Scotland has crossed the AI tipping point, now comes the hard part, guest blog by Zudu CEO Paul Duffy
/A few years ago, every business conversation about AI started with the same question. Should we be using it? That question is over. According to research we carried out this year, 94 per cent of Scottish businesses are now using AI and 80 per cent use it every day.
We surveyed more than 50 companies during Q2 2026, ranging from small and medium-sized enterprises to larger corporates across a broad range of sectors. AI has moved from experiment to everyday. The gap between those using it well and those still finding their feet is widening faster than most people realise.
Surprisingly, the survey revealed that the IT or technology team is not the primary driver of AI adoption. Leadership and individual employees drove it in roughly equal measure.
Marketing and content led the charge, with 77 per cent of businesses applying AI in these areas first.
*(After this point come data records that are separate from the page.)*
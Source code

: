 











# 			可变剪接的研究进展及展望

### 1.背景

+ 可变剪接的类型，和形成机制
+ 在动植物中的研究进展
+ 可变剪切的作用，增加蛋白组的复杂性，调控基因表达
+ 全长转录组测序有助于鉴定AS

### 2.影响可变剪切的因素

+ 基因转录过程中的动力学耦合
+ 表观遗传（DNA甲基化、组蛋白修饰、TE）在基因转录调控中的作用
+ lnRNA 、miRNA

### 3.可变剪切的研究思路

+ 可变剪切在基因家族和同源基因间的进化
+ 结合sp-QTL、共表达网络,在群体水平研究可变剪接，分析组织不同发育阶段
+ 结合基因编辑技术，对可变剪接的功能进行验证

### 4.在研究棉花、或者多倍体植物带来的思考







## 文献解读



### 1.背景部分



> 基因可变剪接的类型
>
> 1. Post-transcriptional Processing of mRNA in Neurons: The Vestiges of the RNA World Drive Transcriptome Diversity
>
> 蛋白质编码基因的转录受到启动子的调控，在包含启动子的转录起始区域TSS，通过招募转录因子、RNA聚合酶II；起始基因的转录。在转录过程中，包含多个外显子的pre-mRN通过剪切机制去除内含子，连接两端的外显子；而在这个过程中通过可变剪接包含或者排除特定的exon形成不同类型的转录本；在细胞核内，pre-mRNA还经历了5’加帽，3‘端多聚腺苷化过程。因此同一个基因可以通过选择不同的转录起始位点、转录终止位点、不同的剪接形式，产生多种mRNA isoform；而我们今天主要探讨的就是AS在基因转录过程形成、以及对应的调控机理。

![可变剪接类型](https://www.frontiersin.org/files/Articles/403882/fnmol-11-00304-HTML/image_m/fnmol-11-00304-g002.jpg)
That makes sense, it’s the most visible entry point and delivers results you can see quickly.
But the figure I find more significant is 62 per cent using AI for data and reporting. When AI starts shaping how decisions get made, not just what gets published, its impact on a business becomes structural.
Almost 70 per cent of Scottish businesses are spending less than £500 a month on AI. A fifth are spending nothing at all, relying on free tools to get by. Only 13 per cent are investing at a serious scale. For now, that’s not necessarily a problem, but it will be. The businesses that run AI as a low-cost experiment and those that treat it as a core capability will look very different in two years’ time. The window to close that gap is narrowing.
What’s holding people back? Not money, at least, not primarily. Sixty-nine per cent cited lack of expertise as their main barrier. That’s more than double those who cited cost. And 93 per cent said their top concern is accuracy. Put those two figures together, and you get a pretty clear picture - Scottish businesses are using AI, but many don’t yet fully trust it, and they don’t have the internal knowledge to close that confidence gap.
That raises a question that should concern anyone thinking about Scotland’s economic future. If AI is now embedded in daily business operations, and it is, but 14 per cent of organisations have no clear owner for it, and most haven’t yet built custom solutions, governance frameworks, or proper measurement of outcomes, then we are running a significant amount of our economy on something we haven’t properly executed.
The good news is that value is showing. Two-thirds of organisations are seeing clear return on investment (ROI) or early positive signs from their AI investment. But a quarter aren’t measuring ROI at all. You cannot improve what you don’t track, and you cannot justify further investment without evidence.
Adoption without strategy is a treadmill. Scotland’s businesses have proved they can pick up a new technology and run with it. The next test is whether they can build something durable with it.